God bless you America(神のご加護を)で締めくくられました。スピーチの要旨は、まずは就任以来の4年間に政治活動に没頭できたのは、何よりもアメリカ国民、マイク・

ペンス副大統領や閣僚、身辺を護衛してくれたシークレットサービスや緊急時に出動命令を発令した、エアフォースワン等の軍事組織、ファーストレディのメラニア夫人、娘のイバンカや息子のジャレットの身内にも様々な支援を有難うと謝辞を述べました。

看板政策のアメリカ第一主義が功を奏して、アメリカ国土の安全を維持できた実績を回想しつつ、ウラン濃縮凍結などのIAEA決議を無視してアメリカへの敵対姿勢を崩さないイランのソレイマニ司令官のアメリカ空軍の爆撃による殺害計画が見事に成功して

イランの軍部を弱体化させた功績も披露しています。一度は、大統領権限(特権)でイラン核攻撃を指示しつつも数時間後に核攻撃を撤回して軍事拠点のみを攻撃対象とする作戦に切り替えた決断で、アメリカ・イラン間の本格的戦闘を回避できたといっても過言では無いでしょうか。Middle East(中近東)という単語を何度も繰り返した背景には

キリスト・カトリック教徒の聖地であるばかりでは無くてイスラム教の聖地でもある、

エルサレムにアメリカ大使館を移転させた現代の最大の同盟国かもしれないイスラエルの存亡も念頭にあったのかもしれません。

アメリカ国内を分断させてきた民族問題・移民問題に関しては、一転して、マイノリティのアフリカ系移民、ヒスパニック移民、アジア系移民との民族融和を提唱しました。

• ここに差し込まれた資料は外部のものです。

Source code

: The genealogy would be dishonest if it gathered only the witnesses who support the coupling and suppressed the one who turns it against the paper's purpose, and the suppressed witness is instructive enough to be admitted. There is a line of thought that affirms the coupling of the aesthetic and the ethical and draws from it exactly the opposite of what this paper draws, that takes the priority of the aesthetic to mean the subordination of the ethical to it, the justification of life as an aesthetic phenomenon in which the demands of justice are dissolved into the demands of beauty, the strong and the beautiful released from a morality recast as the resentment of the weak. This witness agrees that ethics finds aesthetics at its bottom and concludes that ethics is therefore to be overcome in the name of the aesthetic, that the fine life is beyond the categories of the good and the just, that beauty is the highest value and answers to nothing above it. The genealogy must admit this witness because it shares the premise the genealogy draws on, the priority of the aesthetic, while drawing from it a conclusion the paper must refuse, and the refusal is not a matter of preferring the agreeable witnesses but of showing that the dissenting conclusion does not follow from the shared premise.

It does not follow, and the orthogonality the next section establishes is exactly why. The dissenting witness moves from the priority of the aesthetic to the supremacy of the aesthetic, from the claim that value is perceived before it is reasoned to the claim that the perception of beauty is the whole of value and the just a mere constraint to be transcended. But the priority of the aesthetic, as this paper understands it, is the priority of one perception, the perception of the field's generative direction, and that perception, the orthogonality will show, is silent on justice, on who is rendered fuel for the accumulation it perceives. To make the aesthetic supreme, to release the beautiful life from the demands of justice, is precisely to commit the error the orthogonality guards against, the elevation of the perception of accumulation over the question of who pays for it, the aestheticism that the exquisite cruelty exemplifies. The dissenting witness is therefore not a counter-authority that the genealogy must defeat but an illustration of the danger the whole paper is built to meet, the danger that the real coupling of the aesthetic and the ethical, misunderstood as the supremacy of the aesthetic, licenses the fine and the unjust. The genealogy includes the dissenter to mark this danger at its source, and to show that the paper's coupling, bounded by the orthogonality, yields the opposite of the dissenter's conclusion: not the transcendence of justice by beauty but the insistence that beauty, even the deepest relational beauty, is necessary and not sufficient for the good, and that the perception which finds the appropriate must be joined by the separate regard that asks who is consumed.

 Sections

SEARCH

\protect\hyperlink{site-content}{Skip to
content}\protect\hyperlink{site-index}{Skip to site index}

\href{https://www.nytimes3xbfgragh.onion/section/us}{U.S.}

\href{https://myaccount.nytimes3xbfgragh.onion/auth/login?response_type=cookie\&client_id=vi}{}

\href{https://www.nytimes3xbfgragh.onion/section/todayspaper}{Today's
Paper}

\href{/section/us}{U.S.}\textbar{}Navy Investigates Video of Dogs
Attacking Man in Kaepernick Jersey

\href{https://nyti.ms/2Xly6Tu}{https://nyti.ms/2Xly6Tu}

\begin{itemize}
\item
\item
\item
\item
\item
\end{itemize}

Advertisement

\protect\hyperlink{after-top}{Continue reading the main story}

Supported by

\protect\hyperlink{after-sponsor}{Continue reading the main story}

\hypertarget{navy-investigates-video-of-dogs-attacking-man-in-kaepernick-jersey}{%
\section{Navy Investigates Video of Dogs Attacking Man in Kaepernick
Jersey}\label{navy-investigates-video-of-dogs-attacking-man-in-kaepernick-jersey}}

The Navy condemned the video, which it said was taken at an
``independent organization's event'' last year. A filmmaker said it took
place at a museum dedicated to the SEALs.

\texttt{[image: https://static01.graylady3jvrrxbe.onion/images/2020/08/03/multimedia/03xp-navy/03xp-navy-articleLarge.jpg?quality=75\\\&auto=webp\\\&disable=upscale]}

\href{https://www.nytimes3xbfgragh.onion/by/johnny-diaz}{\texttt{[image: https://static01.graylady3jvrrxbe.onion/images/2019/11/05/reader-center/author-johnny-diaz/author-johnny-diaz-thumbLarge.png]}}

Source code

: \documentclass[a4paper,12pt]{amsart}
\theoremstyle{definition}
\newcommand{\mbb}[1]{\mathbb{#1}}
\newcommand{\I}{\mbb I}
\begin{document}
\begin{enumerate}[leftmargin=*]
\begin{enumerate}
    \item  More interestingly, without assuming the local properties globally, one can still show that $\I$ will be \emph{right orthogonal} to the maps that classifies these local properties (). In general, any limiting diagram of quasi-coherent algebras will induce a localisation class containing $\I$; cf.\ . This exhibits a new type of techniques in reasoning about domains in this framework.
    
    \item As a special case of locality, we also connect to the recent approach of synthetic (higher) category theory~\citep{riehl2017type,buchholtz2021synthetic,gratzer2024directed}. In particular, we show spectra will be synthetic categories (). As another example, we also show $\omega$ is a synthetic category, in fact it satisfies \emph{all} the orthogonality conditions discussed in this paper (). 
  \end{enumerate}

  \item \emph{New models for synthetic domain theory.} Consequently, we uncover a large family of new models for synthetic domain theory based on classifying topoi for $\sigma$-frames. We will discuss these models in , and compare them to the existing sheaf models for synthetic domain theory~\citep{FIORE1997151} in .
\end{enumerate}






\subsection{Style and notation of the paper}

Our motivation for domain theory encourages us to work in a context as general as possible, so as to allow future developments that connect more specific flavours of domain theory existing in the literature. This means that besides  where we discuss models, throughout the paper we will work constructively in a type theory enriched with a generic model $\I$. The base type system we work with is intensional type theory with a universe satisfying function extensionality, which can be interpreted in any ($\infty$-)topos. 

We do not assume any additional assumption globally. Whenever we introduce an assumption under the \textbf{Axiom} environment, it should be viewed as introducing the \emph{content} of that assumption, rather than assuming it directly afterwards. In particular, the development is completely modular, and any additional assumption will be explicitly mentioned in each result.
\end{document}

得意分野の経済政策につきましては、TPPなどの経済共同体を次々に脱退して、貿易不均衡が表面化している相手国には高率の報復関税を導入して不買運動を展開して参りましたが、新NAFTAを隣国のメキシコ・カナダと締結してより強固な経済関係を構築して欲しいとの次期政権への期待も滲ませたコメントもありました。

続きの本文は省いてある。